What to work on>
Starting from the top of the entries below and ending with the line containing "Compute predicted coordinates", restate every line word for word, pictures omitted.

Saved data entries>
※
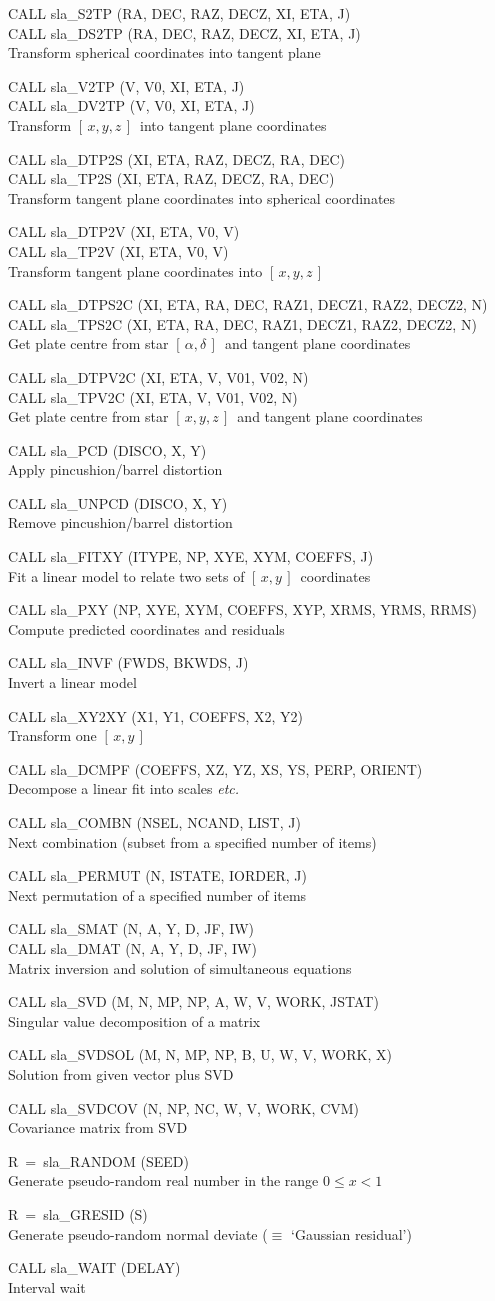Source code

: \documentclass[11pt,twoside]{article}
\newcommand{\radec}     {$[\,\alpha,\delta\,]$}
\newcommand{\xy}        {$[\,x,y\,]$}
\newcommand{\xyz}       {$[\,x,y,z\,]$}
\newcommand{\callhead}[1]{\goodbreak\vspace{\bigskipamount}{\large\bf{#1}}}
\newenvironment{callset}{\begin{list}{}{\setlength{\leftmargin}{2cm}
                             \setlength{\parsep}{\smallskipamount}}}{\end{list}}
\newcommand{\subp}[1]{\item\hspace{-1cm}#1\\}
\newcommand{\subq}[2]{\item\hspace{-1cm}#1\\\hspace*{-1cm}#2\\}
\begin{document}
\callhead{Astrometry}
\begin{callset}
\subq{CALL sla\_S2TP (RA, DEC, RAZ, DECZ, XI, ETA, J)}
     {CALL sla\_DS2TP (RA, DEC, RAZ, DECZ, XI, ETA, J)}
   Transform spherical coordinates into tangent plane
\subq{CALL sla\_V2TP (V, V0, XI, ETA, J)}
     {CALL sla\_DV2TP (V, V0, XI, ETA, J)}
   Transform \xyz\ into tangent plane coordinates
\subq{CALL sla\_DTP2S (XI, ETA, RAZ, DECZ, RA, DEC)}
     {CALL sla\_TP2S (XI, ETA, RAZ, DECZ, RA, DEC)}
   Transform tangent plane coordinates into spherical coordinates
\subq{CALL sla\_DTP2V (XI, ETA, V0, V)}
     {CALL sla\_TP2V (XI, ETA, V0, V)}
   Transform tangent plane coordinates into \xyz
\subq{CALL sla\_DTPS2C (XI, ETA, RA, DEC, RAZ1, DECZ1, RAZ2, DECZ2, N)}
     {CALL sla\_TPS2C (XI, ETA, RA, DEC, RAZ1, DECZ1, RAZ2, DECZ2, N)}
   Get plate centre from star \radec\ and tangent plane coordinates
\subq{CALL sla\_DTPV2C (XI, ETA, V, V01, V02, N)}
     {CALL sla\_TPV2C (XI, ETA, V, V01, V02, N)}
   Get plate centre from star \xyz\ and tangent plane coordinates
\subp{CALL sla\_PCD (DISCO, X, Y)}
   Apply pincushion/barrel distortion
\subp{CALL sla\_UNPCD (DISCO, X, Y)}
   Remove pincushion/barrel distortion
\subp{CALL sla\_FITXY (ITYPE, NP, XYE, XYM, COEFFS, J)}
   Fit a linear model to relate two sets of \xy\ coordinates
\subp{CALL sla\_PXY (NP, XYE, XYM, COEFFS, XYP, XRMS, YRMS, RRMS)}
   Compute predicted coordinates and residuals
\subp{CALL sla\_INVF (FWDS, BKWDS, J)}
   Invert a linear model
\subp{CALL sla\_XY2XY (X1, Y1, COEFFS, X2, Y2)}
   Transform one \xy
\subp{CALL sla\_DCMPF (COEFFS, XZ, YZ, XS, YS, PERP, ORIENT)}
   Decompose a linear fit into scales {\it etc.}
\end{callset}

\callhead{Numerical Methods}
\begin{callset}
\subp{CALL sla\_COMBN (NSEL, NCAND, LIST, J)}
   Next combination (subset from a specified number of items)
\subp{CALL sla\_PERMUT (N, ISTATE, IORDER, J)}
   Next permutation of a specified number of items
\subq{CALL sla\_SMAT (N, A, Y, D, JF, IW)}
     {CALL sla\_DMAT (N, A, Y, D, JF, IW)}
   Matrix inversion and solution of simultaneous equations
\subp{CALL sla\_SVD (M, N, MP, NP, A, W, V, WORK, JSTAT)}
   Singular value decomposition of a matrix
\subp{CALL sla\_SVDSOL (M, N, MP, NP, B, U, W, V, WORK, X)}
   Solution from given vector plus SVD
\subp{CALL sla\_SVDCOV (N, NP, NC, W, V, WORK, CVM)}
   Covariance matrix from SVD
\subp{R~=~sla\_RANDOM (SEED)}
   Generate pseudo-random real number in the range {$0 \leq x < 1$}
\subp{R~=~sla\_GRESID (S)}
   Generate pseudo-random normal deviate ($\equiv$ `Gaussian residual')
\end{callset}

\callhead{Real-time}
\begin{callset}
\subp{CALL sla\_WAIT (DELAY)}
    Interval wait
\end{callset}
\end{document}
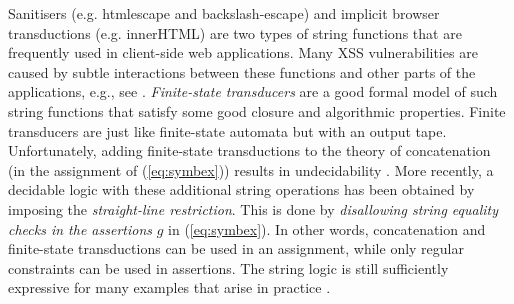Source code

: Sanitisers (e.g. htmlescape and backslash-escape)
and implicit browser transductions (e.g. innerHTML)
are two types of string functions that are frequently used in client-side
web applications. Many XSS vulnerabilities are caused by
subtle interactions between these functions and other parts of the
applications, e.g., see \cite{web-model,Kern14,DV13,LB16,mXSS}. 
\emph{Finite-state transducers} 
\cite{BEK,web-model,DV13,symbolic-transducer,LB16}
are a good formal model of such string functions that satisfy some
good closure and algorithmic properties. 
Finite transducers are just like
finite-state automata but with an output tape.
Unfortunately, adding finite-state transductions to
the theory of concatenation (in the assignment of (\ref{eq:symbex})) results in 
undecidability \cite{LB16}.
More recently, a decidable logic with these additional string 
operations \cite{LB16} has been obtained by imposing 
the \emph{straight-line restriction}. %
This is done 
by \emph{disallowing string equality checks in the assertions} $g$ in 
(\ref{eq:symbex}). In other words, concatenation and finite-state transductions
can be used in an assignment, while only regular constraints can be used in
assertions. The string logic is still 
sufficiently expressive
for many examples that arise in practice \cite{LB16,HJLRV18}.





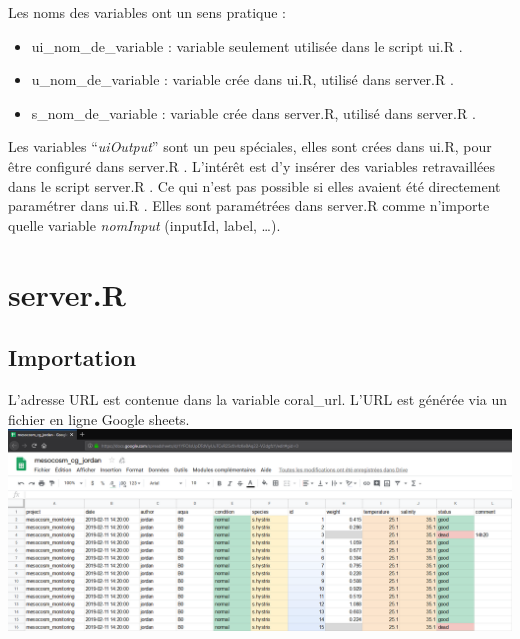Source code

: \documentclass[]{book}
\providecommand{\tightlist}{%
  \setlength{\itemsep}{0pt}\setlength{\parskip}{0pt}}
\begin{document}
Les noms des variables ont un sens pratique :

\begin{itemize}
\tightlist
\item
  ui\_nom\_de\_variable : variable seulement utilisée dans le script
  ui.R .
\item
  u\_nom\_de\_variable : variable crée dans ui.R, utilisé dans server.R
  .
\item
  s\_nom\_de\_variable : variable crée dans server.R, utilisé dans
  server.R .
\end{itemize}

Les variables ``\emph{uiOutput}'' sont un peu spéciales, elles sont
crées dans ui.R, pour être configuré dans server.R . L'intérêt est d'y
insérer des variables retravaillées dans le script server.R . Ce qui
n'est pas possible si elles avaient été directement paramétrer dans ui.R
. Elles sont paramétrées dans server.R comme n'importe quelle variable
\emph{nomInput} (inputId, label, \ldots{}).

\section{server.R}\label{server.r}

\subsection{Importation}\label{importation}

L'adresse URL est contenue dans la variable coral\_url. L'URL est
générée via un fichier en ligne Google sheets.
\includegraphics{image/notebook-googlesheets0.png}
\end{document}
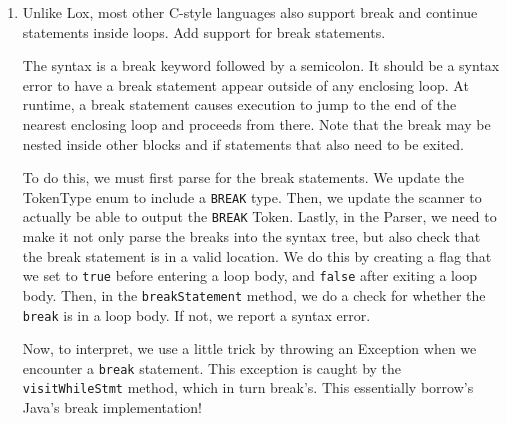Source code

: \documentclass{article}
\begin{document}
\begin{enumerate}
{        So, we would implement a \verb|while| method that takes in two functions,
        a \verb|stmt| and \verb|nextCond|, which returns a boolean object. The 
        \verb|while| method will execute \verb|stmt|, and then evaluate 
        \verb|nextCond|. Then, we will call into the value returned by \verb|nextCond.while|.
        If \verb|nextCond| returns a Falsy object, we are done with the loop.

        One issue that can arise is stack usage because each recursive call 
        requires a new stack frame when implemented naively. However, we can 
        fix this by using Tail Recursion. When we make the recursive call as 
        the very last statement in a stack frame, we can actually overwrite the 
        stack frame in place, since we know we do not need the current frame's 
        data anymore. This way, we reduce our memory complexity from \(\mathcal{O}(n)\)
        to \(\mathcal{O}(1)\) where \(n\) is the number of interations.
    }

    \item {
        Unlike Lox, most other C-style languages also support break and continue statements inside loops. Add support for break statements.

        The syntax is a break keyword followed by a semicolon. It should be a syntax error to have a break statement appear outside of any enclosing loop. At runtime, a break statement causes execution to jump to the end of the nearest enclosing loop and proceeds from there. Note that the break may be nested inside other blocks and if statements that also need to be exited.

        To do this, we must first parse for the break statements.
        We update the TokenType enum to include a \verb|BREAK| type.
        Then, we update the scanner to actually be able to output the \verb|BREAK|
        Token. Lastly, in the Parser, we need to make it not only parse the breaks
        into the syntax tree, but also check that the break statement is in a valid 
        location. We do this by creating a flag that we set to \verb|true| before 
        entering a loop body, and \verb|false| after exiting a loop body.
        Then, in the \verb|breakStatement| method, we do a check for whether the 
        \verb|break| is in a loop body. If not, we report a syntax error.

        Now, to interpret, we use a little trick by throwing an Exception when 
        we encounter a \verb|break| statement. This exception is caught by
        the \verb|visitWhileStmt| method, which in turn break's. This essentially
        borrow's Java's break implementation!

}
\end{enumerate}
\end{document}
※
Written answer>
Source code

: \documentclass[11pt,twoside]{article}
\newcommand{\radec}     {$[\,\alpha,\delta\,]$}
\newcommand{\xy}        {$[\,x,y\,]$}
\newcommand{\xyz}       {$[\,x,y,z\,]$}
\newcommand{\callhead}[1]{\goodbreak\vspace{\bigskipamount}{\large\bf{#1}}}
\newenvironment{callset}{\begin{list}{}{\setlength{\leftmargin}{2cm}
                             \setlength{\parsep}{\smallskipamount}}}{\end{list}}
\newcommand{\subp}[1]{\item\hspace{-1cm}#1\\}
\newcommand{\subq}[2]{\item\hspace{-1cm}#1\\\hspace*{-1cm}#2\\}
\begin{document}
\callhead{Astrometry}
\begin{callset}
\subq{CALL sla\_S2TP (RA, DEC, RAZ, DECZ, XI, ETA, J)}
     {CALL sla\_DS2TP (RA, DEC, RAZ, DECZ, XI, ETA, J)}
   Transform spherical coordinates into tangent plane
\subq{CALL sla\_V2TP (V, V0, XI, ETA, J)}
     {CALL sla\_DV2TP (V, V0, XI, ETA, J)}
   Transform \xyz\ into tangent plane coordinates
\subq{CALL sla\_DTP2S (XI, ETA, RAZ, DECZ, RA, DEC)}
     {CALL sla\_TP2S (XI, ETA, RAZ, DECZ, RA, DEC)}
   Transform tangent plane coordinates into spherical coordinates
\subq{CALL sla\_DTP2V (XI, ETA, V0, V)}
     {CALL sla\_TP2V (XI, ETA, V0, V)}
   Transform tangent plane coordinates into \xyz
\subq{CALL sla\_DTPS2C (XI, ETA, RA, DEC, RAZ1, DECZ1, RAZ2, DECZ2, N)}
     {CALL sla\_TPS2C (XI, ETA, RA, DEC, RAZ1, DECZ1, RAZ2, DECZ2, N)}
   Get plate centre from star \radec\ and tangent plane coordinates
\subq{CALL sla\_DTPV2C (XI, ETA, V, V01, V02, N)}
     {CALL sla\_TPV2C (XI, ETA, V, V01, V02, N)}
   Get plate centre from star \xyz\ and tangent plane coordinates
\subp{CALL sla\_PCD (DISCO, X, Y)}
   Apply pincushion/barrel distortion
\subp{CALL sla\_UNPCD (DISCO, X, Y)}
   Remove pincushion/barrel distortion
\subp{CALL sla\_FITXY (ITYPE, NP, XYE, XYM, COEFFS, J)}
   Fit a linear model to relate two sets of \xy\ coordinates
\subp{CALL sla\_PXY (NP, XYE, XYM, COEFFS, XYP, XRMS, YRMS, RRMS)}
   Compute predicted coordinates and residuals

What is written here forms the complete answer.